Fancy officially celebrating the Fourth of July? No, say McGrath, Halligan, Howlin
A number of politicians have declined invitations to a US embassy event in protest over Trump administration policies
Super-junior Minister for Disabilities Finian McGrath: “I wouldn’t feel comfortable wining and dining there”
Several prominent politicians, including Ministers and party leaders, have declined invitations to attend the US embassy’s celebration of American independence day on Tuesday evening to signal their opposition to the policies of the Trump administration.
Junior Ministers Finian McGrath and John Halligan both said on Monday they had declined the invitations from the embassy in Dublin.
Mr McGrath, who sits at Cabinet as super-junior Minister for Disabilities, said he would have “major concerns about going to the Fourth of July event”, which takes place this evening in the ambassador’s residence in the Phoenix Park, and was traditionally attended by large numbers of politicians of all parties.
“I wouldn’t feel comfortable wining and dining there,” Mr McGrath said, citing concerns about the Trump administration’s attitude to the treatment of Palestinians and the recent controversy over the US separation of illegal immigrants from their children.

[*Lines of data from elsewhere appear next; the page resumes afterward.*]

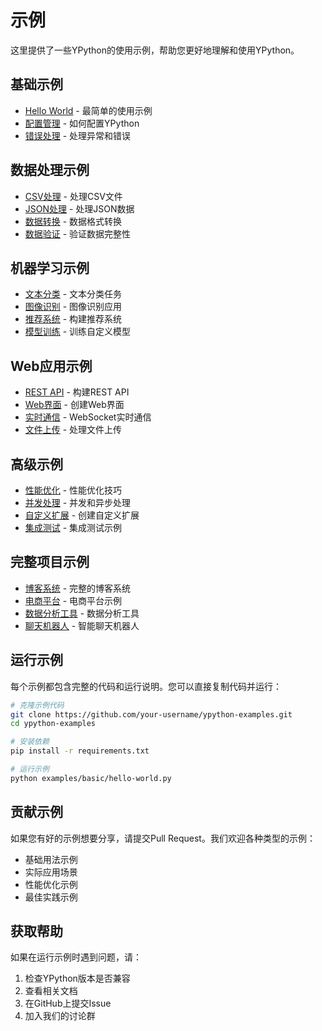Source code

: # 示例

这里提供了一些YPython的使用示例，帮助您更好地理解和使用YPython。

## 基础示例

- [Hello World](./basic/hello-world.md) - 最简单的使用示例
- [配置管理](./basic/config.md) - 如何配置YPython
- [错误处理](./basic/error-handling.md) - 处理异常和错误

## 数据处理示例

- [CSV处理](./data/csv-processing.md) - 处理CSV文件
- [JSON处理](./data/json-processing.md) - 处理JSON数据
- [数据转换](./data/data-transformation.md) - 数据格式转换
- [数据验证](./data/data-validation.md) - 验证数据完整性

## 机器学习示例

- [文本分类](./ml/text-classification.md) - 文本分类任务
- [图像识别](./ml/image-recognition.md) - 图像识别应用
- [推荐系统](./ml/recommendation-system.md) - 构建推荐系统
- [模型训练](./ml/model-training.md) - 训练自定义模型

## Web应用示例

- [REST API](./web/rest-api.md) - 构建REST API
- [Web界面](./web/web-interface.md) - 创建Web界面
- [实时通信](./web/realtime.md) - WebSocket实时通信
- [文件上传](./web/file-upload.md) - 处理文件上传

## 高级示例

- [性能优化](./advanced/performance.md) - 性能优化技巧
- [并发处理](./advanced/concurrency.md) - 并发和异步处理
- [自定义扩展](./advanced/extensions.md) - 创建自定义扩展
- [集成测试](./advanced/integration.md) - 集成测试示例

## 完整项目示例

- [博客系统](./projects/blog.md) - 完整的博客系统
- [电商平台](./projects/ecommerce.md) - 电商平台示例
- [数据分析工具](./projects/data-analysis.md) - 数据分析工具
- [聊天机器人](./projects/chatbot.md) - 智能聊天机器人

## 运行示例

每个示例都包含完整的代码和运行说明。您可以直接复制代码并运行：

```bash
# 克隆示例代码
git clone https://github.com/your-username/ypython-examples.git
cd ypython-examples

# 安装依赖
pip install -r requirements.txt

# 运行示例
python examples/basic/hello-world.py
```

## 贡献示例

如果您有好的示例想要分享，请提交Pull Request。我们欢迎各种类型的示例：

- 基础用法示例
- 实际应用场景
- 性能优化示例
- 最佳实践示例

## 获取帮助

如果在运行示例时遇到问题，请：

1. 检查YPython版本是否兼容
2. 查看相关文档
3. 在GitHub上提交Issue
4. 加入我们的讨论群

A spokeswoman for the leader of the Labour Party, Brendan Howlin, confirmed he would not be attending. He had decided not to attend before the recent controversy over the children of migrants, his office said.
A spokeswoman for the co-leaders of the Social Democrats, Róisín Shortall and Catherine Murphy, said that both had been invited, but neither would be going. She said the issue about which they were most concerned was the separation of immigrant children from their parents at the US border.
Sinn Féin did not respond to queries about leader Mary Lou McDonald’s attendance at the event.
A Fine Gael spokesman said TDs had not been offered any guidance on the event.
A spokesman for the Minister for Children Katherine Zappone (who is originally from the US) said she would not be attending as she has Dáil and constituency business on Tuesday evening.
Ireland has been without a US ambassador since Donald Trump came to office at the beginning of 2017 and dismissed all Obama administration appointees. The Department of Foreign Affairs does not expect an appointment this year.
An intention to appoint Irish American businessman Brian Burns to the post was abandoned last year after Mr Burns withdrew owing to health concerns.
In the American system the embassies are staffed by civil servants from the State Department, but the ambassador is a political appointment which usually goes to supporters and fundraisers for the incumbent president. In the absence of an ambassador in the embassy in Ballsbridge, the event on Tuesday is being hosted by Reece Smyth, the deputy chief of the US mission.
A spokesman for the US embassy declined to comment on any acceptances or refusals. However, he said that “in general our acceptance rate is in line with previous years, if not a little higher”.